Task requirements - Report how many lines below contain the word "label". Give only the number.
====
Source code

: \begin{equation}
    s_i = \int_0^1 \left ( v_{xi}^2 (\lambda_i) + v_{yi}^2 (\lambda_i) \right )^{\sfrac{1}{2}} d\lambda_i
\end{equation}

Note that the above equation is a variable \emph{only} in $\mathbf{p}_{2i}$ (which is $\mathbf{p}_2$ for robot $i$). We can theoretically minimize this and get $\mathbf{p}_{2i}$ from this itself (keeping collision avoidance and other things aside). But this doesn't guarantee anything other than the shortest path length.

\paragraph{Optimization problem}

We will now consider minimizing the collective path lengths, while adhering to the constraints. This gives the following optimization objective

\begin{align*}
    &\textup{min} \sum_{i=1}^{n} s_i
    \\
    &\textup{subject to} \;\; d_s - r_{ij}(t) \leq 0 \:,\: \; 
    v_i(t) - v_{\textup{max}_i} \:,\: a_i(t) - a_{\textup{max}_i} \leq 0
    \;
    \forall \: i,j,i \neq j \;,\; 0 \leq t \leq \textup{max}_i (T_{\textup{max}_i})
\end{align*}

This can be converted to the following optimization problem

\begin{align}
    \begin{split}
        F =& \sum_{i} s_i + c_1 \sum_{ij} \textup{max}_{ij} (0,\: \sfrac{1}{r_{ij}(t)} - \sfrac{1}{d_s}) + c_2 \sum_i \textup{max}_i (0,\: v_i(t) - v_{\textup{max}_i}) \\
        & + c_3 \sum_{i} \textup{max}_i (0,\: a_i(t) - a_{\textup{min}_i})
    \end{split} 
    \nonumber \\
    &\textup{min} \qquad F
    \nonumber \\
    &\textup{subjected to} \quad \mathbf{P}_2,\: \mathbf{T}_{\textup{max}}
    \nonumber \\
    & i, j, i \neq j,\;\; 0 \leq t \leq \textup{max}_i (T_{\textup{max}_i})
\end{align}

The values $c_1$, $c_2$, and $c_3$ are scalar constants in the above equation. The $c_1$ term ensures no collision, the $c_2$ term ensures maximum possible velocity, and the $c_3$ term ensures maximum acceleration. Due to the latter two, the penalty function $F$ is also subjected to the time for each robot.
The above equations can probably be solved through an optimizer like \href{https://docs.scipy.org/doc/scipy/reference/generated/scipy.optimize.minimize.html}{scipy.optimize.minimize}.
====
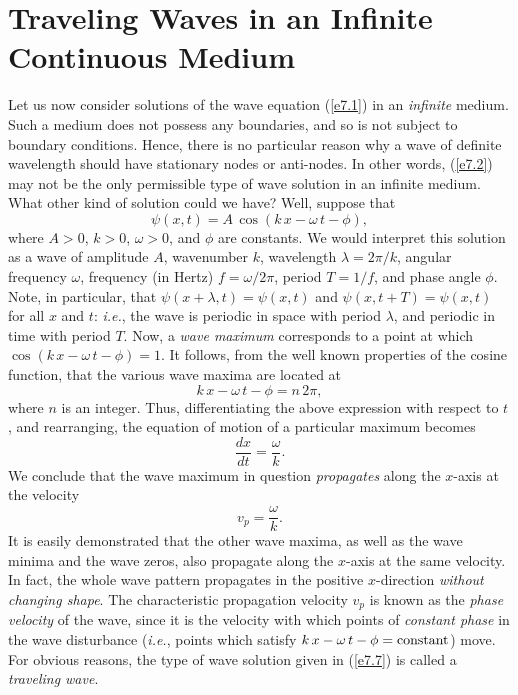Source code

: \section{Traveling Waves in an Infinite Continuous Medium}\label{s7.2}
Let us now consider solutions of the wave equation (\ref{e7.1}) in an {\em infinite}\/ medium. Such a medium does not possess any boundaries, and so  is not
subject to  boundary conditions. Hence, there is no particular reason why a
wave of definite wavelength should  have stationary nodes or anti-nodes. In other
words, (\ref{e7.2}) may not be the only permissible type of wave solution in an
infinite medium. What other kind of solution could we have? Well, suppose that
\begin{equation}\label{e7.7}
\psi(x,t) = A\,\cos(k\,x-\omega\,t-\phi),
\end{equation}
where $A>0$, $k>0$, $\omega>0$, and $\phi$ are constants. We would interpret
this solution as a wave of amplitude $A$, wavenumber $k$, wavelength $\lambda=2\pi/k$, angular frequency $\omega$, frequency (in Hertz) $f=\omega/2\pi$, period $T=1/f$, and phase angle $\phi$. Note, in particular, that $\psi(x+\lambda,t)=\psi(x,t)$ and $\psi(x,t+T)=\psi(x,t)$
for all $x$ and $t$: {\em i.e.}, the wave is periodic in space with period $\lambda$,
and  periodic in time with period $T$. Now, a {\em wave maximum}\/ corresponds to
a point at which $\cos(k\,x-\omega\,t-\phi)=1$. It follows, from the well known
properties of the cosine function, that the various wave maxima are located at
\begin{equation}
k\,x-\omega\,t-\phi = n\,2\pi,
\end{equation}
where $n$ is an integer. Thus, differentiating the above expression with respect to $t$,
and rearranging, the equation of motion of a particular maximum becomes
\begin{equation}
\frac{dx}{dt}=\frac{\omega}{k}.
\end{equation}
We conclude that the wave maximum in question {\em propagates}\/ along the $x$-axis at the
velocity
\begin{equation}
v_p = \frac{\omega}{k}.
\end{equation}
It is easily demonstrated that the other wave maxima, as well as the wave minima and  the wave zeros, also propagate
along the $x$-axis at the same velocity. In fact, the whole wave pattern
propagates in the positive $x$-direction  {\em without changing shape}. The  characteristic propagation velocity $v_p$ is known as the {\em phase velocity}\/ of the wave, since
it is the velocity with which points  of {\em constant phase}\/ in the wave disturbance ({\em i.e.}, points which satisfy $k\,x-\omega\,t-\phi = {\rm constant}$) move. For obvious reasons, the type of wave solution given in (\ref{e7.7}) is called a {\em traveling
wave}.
====
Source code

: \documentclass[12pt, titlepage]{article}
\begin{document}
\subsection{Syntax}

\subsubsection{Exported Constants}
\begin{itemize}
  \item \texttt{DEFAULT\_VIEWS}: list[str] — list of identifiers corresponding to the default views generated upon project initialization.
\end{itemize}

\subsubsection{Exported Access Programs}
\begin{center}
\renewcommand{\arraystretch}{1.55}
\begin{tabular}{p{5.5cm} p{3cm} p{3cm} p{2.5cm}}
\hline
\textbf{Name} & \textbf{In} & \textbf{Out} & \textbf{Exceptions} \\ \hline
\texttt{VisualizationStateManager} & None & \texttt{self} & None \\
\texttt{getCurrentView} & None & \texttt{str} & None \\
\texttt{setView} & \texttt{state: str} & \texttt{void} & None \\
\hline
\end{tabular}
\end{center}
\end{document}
====
Result for this exercise - 2